INPUT DATA
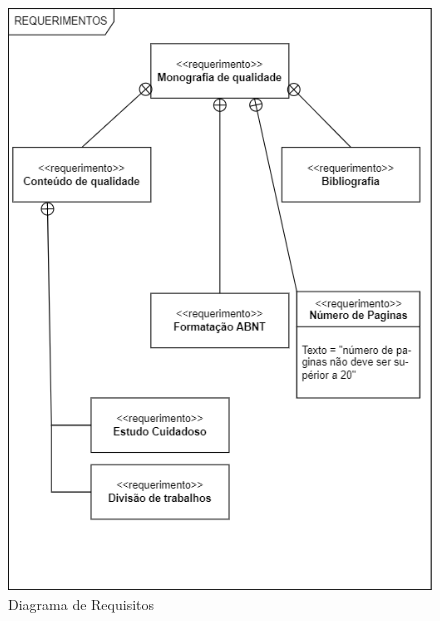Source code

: \begin{figure}[h]
\centering
\includegraphics[width=\textwidth/2,height=\textheight,keepaspectratio]{figures/diagrama de requistos exemplo 1.png}
\caption{Diagrama de Requisitos}
\label{fig:package_diagram}
\end{figure}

TASK ITEM
Nothing but an exact copy of the data, without its images, should make up your answer.

SOLUTION FOR THIS EXERCISE
Source code

: \begin{figure}[h]
\centering
\includegraphics[width=\textwidth/2,height=\textheight,keepaspectratio]{figures/diagrama de requistos exemplo 1.png}
\caption{Diagrama de Requisitos}
\label{fig:package_diagram}
\end{figure}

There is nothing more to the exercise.